Try it>
Scan the material and copy out each line where the word "hypertarget" occurs.

Task input>
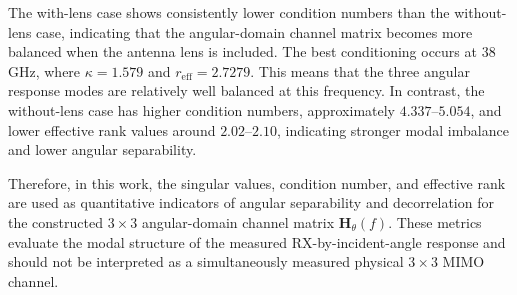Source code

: \documentclass[10pt]{article}
\begin{document}
\begin{table}[H]
    \centering
    \caption{SVD evaluation of the \(3\times3\) angular-domain channel matrix \(\mathbf{H}_{\theta}(f)\).}
    \label{tab:svd_results}
    \footnotesize
    \setlength{\tabcolsep}{4pt}
\end{table}

The with-lens case shows consistently lower condition numbers than the without-lens case, indicating
that the angular-domain channel matrix becomes more balanced when the antenna lens is included. The
best conditioning occurs at 38 GHz, where \(\kappa=1.579\) and \(r_{\mathrm{eff}}=2.7279\). This
means that the three angular response modes are relatively well balanced at this frequency. In
contrast, the without-lens case has higher condition numbers, approximately \(4.337\)--\(5.054\), and
lower effective rank values around \(2.02\)--\(2.10\), indicating stronger modal imbalance and lower
angular separability.

Therefore, in this work, the singular values, condition number, and effective rank are used as
quantitative indicators of angular separability and decorrelation for the constructed
\(3\times3\) angular-domain channel matrix \(\mathbf{H}_{\theta}(f)\). These metrics evaluate the
modal structure of the measured RX-by-incident-angle response and should not be interpreted as a
simultaneously measured physical \(3\times3\) MIMO channel.
\end{document}
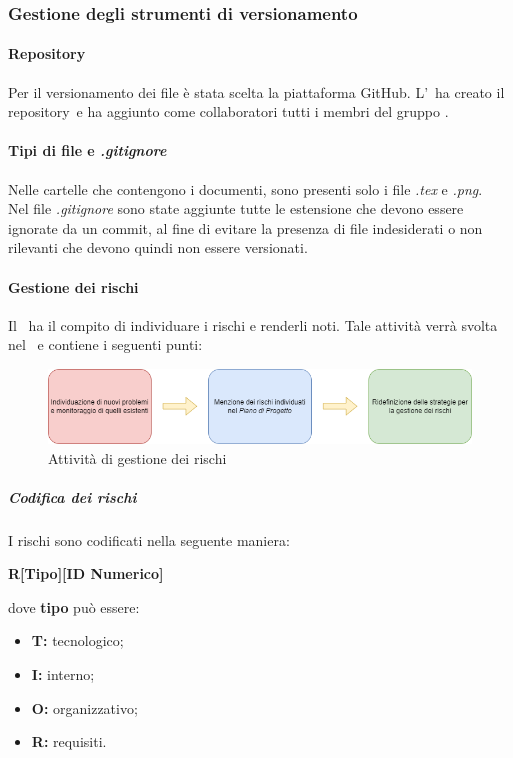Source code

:     \subsubsection{Gestione degli strumenti di versionamento}
      \paragraph{Repository\glo}
        Per il versionamento dei file è stata scelta la piattaforma GitHub\glo. L'\roleAdministratorLow\ ha creato il repository\glo\ e ha aggiunto 
        come collaboratori tutti i membri del gruppo \groupName.

      \paragraph{Tipi di file e \textit{.gitignore}}
        Nelle cartelle che contengono i documenti, sono presenti solo i file \textit{.tex} e \textit{.png}.\\
        Nel file \textit{.gitignore} sono state aggiunte tutte le estensione che devono essere ignorate da un commit, al fine di evitare la presenza di file indesiderati 
        o non rilevanti che devono quindi non essere versionati.
    \paragraph {Gestione dei rischi}
      Il \roleProjectManagerLow\ ha il compito di individuare i rischi e renderli noti. Tale attività verrà svolta nel \docNamePdPLow\ e contiene i seguenti punti:
      \begin{figure}[htbp]
        \centering 
         \includegraphics[scale =0.7]{../template/images/NdP/GestioneRischi.png}
         \caption{Attività di gestione dei rischi}
      \end {figure}
      
      \subparagraph {Codifica dei rischi}
     I rischi sono codificati nella seguente maniera: \\
     \begin{center}
      \textbf{\Large{R[Tipo][ID Numerico]}}
    \end{center}
    dove \textbf{tipo} può essere:
    \begin{itemize}
      \item \textbf{T:} tecnologico;
      \item \textbf{I:} interno;
      \item \textbf{O:} organizzativo;
      \item \textbf{R:} requisiti.
    \end{itemize}
    


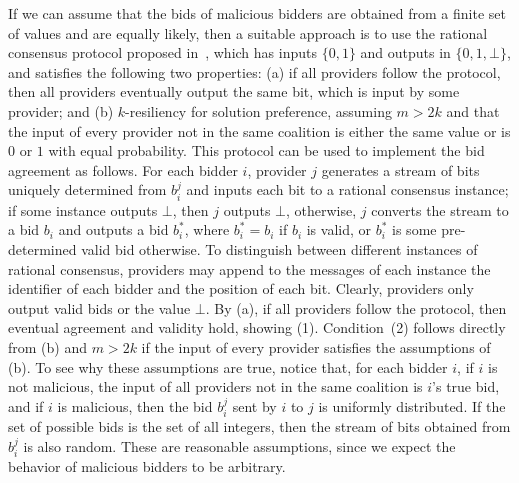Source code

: If we can assume that the bids of malicious bidders are obtained from a finite
set of values and are equally likely, then 
a suitable approach is to use the rational consensus protocol proposed in~\cite{Afek:14},
which has inputs $\{0,1\}$ and outputs in $\{0,1,\bot\}$,
and satisfies the following two properties:
(a) if all providers follow the protocol, then all providers eventually
output the same bit, which is input by some provider;
and (b) $k$-resiliency for solution preference, assuming $m > 2k$
and that the input of every provider not in the same coalition
is either the same value or is $0$ or $1$ with equal probability.
This protocol can be used to implement the bid agreement as follows.
For each bidder $i$, provider $j$ generates a stream of bits uniquely
determined from $b_i^j$ and inputs each bit to a rational consensus instance;
if some instance outputs $\bot$, then $j$ outputs $\bot$,
otherwise, $j$ converts the stream to a bid $b_i$ and outputs a bid $b_i^*$,
where $b_i^* = b_i$ if $b_i$ is valid, or $b_i^*$ is some pre-determined valid bid otherwise.
To distinguish between different instances of rational consensus,
providers may append to the messages of each instance
the identifier of each bidder and the position of each bit.
Clearly, providers only output valid bids or the value $\bot$.
By (a), if all providers follow the protocol, then
eventual agreement and validity hold, showing (1).
Condition~(2) follows directly from (b) and $m>2k$ if
the input of every provider satisfies the assumptions of (b).
To see why these assumptions are true, notice
that, for each bidder $i$, if $i$ is not malicious, 
the input of all providers not in the same coalition is $i$'s true bid,
and if $i$ is malicious, then the bid $b_i^j$ sent by $i$ to $j$ is uniformly
distributed. If the set of possible bids is the set of all integers, 
then the stream of bits obtained from $b_i^j$ is also random.
These are reasonable assumptions, 
since we expect the behavior of malicious bidders to be arbitrary.

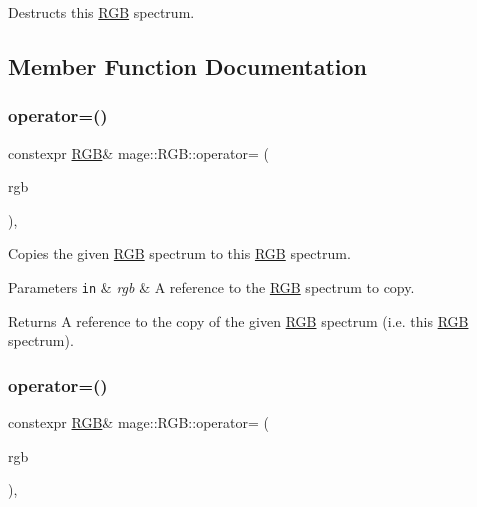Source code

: Destructs this \hyperlink{structmage_1_1_r_g_b}{R\+GB} spectrum. 

\subsection{Member Function Documentation}
\hypertarget{structmage_1_1_r_g_b_ad78ad1a23b801b19a0e8f747dec8637d}{}\label{structmage_1_1_r_g_b_ad78ad1a23b801b19a0e8f747dec8637d} 
\subsubsection{\texorpdfstring{operator=()}{operator=()}\hspace{0.1cm}{\footnotesize\ttfamily [1/2]}}
{\footnotesize\ttfamily constexpr \hyperlink{structmage_1_1_r_g_b}{R\+GB}\& mage\+::\+R\+G\+B\+::operator= (\begin{DoxyParamCaption}\item[{const \hyperlink{structmage_1_1_r_g_b}{R\+GB} \&}]{rgb }\end{DoxyParamCaption})\hspace{0.3cm}{\ttfamily [default]}, {\ttfamily [noexcept]}}

Copies the given \hyperlink{structmage_1_1_r_g_b}{R\+GB} spectrum to this \hyperlink{structmage_1_1_r_g_b}{R\+GB} spectrum.


\begin{DoxyParams}[1]{Parameters}
\mbox{\tt in}  & {\em rgb} & A reference to the \hyperlink{structmage_1_1_r_g_b}{R\+GB} spectrum to copy. \\
\hline
\end{DoxyParams}
\begin{DoxyReturn}{Returns}
A reference to the copy of the given \hyperlink{structmage_1_1_r_g_b}{R\+GB} spectrum (i.\+e. this \hyperlink{structmage_1_1_r_g_b}{R\+GB} spectrum). 
\end{DoxyReturn}
\hypertarget{structmage_1_1_r_g_b_a87257a9536e7b2eabd49553df67e8945}{}\label{structmage_1_1_r_g_b_a87257a9536e7b2eabd49553df67e8945} 
\subsubsection{\texorpdfstring{operator=()}{operator=()}\hspace{0.1cm}{\footnotesize\ttfamily [2/2]}}
{\footnotesize\ttfamily constexpr \hyperlink{structmage_1_1_r_g_b}{R\+GB}\& mage\+::\+R\+G\+B\+::operator= (\begin{DoxyParamCaption}\item[{\hyperlink{structmage_1_1_r_g_b}{R\+GB} \&\&}]{rgb }\end{DoxyParamCaption})\hspace{0.3cm}{\ttfamily [default]}, {\ttfamily [noexcept]}}

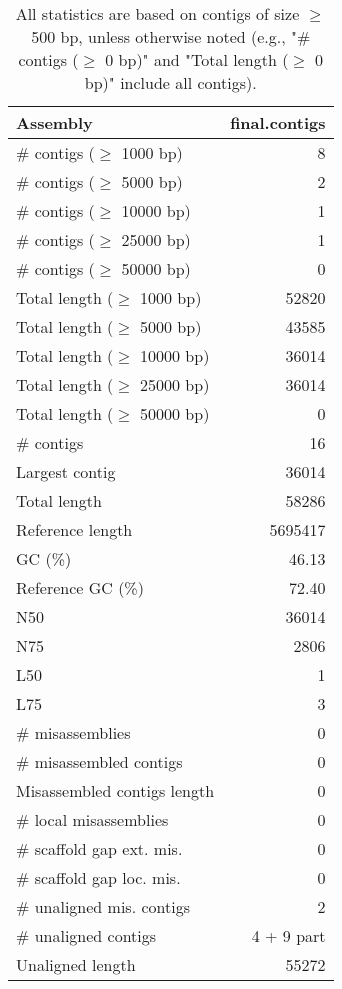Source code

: \documentclass[12pt,a4paper]{article}
\begin{document}
\begin{table}[ht]
\begin{center}
\caption{All statistics are based on contigs of size $\geq$ 500 bp, unless otherwise noted (e.g., "\# contigs ($\geq$ 0 bp)" and "Total length ($\geq$ 0 bp)" include all contigs).}
\begin{tabular}{|l*{1}{|r}|}
\hline
Assembly & final.contigs \\ \hline
\# contigs ($\geq$ 1000 bp) & 8 \\ \hline
\# contigs ($\geq$ 5000 bp) & 2 \\ \hline
\# contigs ($\geq$ 10000 bp) & 1 \\ \hline
\# contigs ($\geq$ 25000 bp) & 1 \\ \hline
\# contigs ($\geq$ 50000 bp) & 0 \\ \hline
Total length ($\geq$ 1000 bp) & 52820 \\ \hline
Total length ($\geq$ 5000 bp) & 43585 \\ \hline
Total length ($\geq$ 10000 bp) & 36014 \\ \hline
Total length ($\geq$ 25000 bp) & 36014 \\ \hline
Total length ($\geq$ 50000 bp) & 0 \\ \hline
\# contigs & 16 \\ \hline
Largest contig & 36014 \\ \hline
Total length & 58286 \\ \hline
Reference length & 5695417 \\ \hline
GC (\%) & 46.13 \\ \hline
Reference GC (\%) & 72.40 \\ \hline
N50 & 36014 \\ \hline
N75 & 2806 \\ \hline
L50 & 1 \\ \hline
L75 & 3 \\ \hline
\# misassemblies & 0 \\ \hline
\# misassembled contigs & 0 \\ \hline
Misassembled contigs length & 0 \\ \hline
\# local misassemblies & 0 \\ \hline
\# scaffold gap ext. mis. & 0 \\ \hline
\# scaffold gap loc. mis. & 0 \\ \hline
\# unaligned mis. contigs & 2 \\ \hline
\# unaligned contigs & 4 + 9 part \\ \hline
Unaligned length & 55272 \\ \hline

\end{tabular}
\end{center}
\end{table}
\end{document}
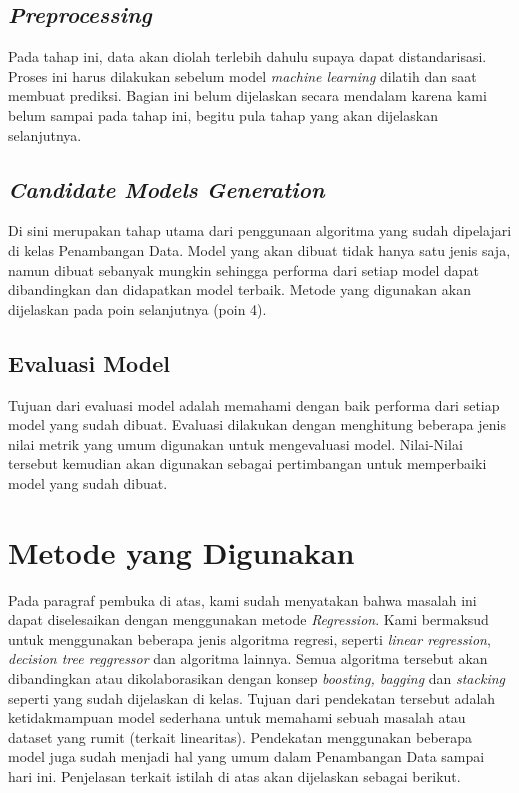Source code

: \documentclass{article}
\begin{document}
\begin{normalsize}
        \subsection{\textit{Preprocessing}}
        Pada tahap ini, data akan diolah terlebih dahulu supaya dapat distandarisasi. Proses ini harus dilakukan
        sebelum model \textit{machine learning} dilatih dan saat membuat prediksi. Bagian ini belum dijelaskan
        secara mendalam karena kami belum sampai pada tahap ini, begitu pula tahap yang akan dijelaskan selanjutnya.

        \subsection{\textit{Candidate Models Generation}}
        Di sini merupakan tahap utama dari penggunaan algoritma yang sudah dipelajari di kelas Penambangan Data.
        Model yang akan dibuat tidak hanya satu jenis saja, namun dibuat sebanyak mungkin sehingga performa dari
        setiap model dapat dibandingkan dan didapatkan model terbaik. Metode yang digunakan akan dijelaskan pada
        poin selanjutnya (poin 4).

        \subsection{Evaluasi Model}
        Tujuan dari evaluasi model adalah memahami dengan baik performa dari setiap model yang sudah dibuat.
        Evaluasi dilakukan dengan menghitung beberapa jenis nilai metrik yang umum digunakan untuk mengevaluasi
        model. Nilai-Nilai tersebut kemudian akan digunakan sebagai pertimbangan untuk memperbaiki model yang
        sudah dibuat.

        \section{Metode yang Digunakan}

        Pada paragraf pembuka di atas, kami sudah menyatakan bahwa masalah ini dapat diselesaikan dengan menggunakan
        metode \textit{Regression}. Kami bermaksud untuk menggunakan beberapa jenis algoritma regresi, seperti
        \textit{linear regression}, \textit{decision tree reggressor} dan algoritma lainnya. Semua algoritma 
        tersebut akan dibandingkan atau dikolaborasikan dengan konsep \textit{boosting, bagging} dan 
        \textit{stacking} seperti yang sudah dijelaskan di kelas. Tujuan dari pendekatan tersebut adalah ketidakmampuan
        model sederhana untuk memahami sebuah masalah atau dataset yang rumit (terkait linearitas). Pendekatan 
        menggunakan beberapa model juga sudah menjadi hal yang umum dalam Penambangan Data sampai hari ini.
        Penjelasan terkait istilah di atas akan dijelaskan sebagai berikut.


\end{normalsize}
\end{document}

Task result>
\hypertarget{structmage_1_1_r_g_b_ad78ad1a23b801b19a0e8f747dec8637d}{}\label{structmage_1_1_r_g_b_ad78ad1a23b801b19a0e8f747dec8637d} 
\hypertarget{structmage_1_1_r_g_b_a87257a9536e7b2eabd49553df67e8945}{}\label{structmage_1_1_r_g_b_a87257a9536e7b2eabd49553df67e8945} 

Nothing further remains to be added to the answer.